James Baldwin once stated, “The power to define the other seals one’s definition of oneself – who, then, in such a fearful mathematic is trapped?” When applied to the work of Fiona Foley, an Australian-born artist who currently resides on Fraser Island (Thoorgine), this statement takes on a new meaning.
Foley’s photographic series entitled HHH (Hedonistic Honky Haters) subverts our (mis)conceptions about race and racial hatred. The HHH series, a group we are told that was formed in 1965 as a reaction to the Ku Klux Klan, are comprised of black males wearing the typical hooded robes of the KKK but in bright, colorful, ethnic fabric (redolent of the Dutch fabric used by Yinka Shonibare in his work). Foley, in response to the suggestion that the group is visually depicted as objects for anthropological study, in much the same way that the Indigenous “primitives” were in images by British colonizers in 19th and 20th century North America, counters that these works are not meant as a rebuttal to colonial images but rather are just a playful, subversive response to the KKK. By choosing the KKK as the source of her work, Foley desacralizes the group and reduces them to a subject of derision and scorn.

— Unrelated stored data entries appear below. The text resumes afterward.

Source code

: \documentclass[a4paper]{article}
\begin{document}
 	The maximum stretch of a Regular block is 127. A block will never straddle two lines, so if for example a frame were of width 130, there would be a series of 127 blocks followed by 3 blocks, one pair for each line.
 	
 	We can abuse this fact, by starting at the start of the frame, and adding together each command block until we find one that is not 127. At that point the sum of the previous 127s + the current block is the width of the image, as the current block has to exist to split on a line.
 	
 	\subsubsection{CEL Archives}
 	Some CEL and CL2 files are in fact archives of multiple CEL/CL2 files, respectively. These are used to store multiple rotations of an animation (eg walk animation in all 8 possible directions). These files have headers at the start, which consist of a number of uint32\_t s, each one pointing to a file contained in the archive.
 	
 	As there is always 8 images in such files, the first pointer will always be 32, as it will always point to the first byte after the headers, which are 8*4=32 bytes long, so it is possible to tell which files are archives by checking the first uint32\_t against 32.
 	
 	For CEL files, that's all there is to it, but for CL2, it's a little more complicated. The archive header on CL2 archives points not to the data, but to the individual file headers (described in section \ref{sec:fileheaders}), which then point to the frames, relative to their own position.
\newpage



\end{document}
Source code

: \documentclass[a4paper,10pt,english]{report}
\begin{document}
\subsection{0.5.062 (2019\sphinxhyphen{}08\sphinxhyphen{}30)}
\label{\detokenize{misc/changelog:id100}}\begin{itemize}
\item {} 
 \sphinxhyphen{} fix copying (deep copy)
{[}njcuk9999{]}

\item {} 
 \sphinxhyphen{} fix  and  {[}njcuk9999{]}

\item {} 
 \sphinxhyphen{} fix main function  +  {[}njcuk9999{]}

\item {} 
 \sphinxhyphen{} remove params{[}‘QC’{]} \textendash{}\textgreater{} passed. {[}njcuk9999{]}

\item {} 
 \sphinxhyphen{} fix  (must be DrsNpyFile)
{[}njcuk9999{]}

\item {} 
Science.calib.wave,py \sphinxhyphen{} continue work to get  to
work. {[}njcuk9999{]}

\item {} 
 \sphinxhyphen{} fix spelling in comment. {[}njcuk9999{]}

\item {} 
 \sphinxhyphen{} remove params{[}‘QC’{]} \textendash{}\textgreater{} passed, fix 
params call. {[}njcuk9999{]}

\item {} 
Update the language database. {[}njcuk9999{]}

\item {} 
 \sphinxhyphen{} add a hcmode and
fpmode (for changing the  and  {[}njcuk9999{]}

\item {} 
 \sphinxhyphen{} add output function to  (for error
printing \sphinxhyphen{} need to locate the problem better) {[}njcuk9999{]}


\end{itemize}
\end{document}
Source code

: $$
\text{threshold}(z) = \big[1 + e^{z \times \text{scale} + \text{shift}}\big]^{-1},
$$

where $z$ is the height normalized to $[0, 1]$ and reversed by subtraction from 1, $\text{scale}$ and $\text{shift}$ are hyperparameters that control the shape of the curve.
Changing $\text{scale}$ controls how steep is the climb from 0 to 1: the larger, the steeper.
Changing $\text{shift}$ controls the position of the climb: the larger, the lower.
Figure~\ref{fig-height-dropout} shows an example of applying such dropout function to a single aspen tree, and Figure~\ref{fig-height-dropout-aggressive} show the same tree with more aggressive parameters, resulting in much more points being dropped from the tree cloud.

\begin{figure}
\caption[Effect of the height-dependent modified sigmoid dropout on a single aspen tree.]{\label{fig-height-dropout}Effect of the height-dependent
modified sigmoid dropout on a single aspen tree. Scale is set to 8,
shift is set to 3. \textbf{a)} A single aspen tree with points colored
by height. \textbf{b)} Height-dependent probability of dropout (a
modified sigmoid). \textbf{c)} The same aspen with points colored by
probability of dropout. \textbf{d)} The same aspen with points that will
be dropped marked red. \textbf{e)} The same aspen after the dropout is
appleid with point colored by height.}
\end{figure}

Foley, a member of the Badtjala tribe of Fraser Island, has through her work, directed attention to the history of the indigenous people of Australia. Her work, which unconsciously brings notice to the land disputes/claims of the Aborigines, is, for Foley, an attempt to re-write or revise history (a history, which is still being written, with the right to vote for Aboriginal people being granted only in 1967). History, as taught in schools, was and is for the most part, written by colonizers and as a result the history of the indigenous people has been written out. The same is true in the Eurocentric art history pedagogy of Australian art schools, such as the Sydney College of Art where Foley studied. This exclusion, of the indigenous history and culture, is a motivating force in her work. Having grown up with the White Cube gallery and conventional museum, she sees the onus as on the curator, rather than the artist or institution, in exposing the colonial underpinnings of art history. She cites the 2004-2005 exhibition Only Skin Deep as an example of the way in which curators can call attention to such concerns (the exhibit was based upon themes of race, exclusion, and national identity). Foley, who worked as a curator in the early 1990s, made the conscious decision at that time to concentrate on her work as a contemporary artist rather that follow the curatorial route.
Foley, who categorizes herself as a contemporary political artist with a bad girl reputation, utilizes the language of the Badjatala tribe and the environs of Fraser Island as references in her work. The relationship between land and identity is a strong force in her work, evident in works such as the Signpost series (2006) and Samsara I (2003).
Provocative though she may be, Foley succeeds in highlighting issues of memory, history, and race politics: issues that artists such as Fred Wilson, a major source of inspiration for her, address in their own work. The exhibition ran at the October Gallery until 2 December 2006.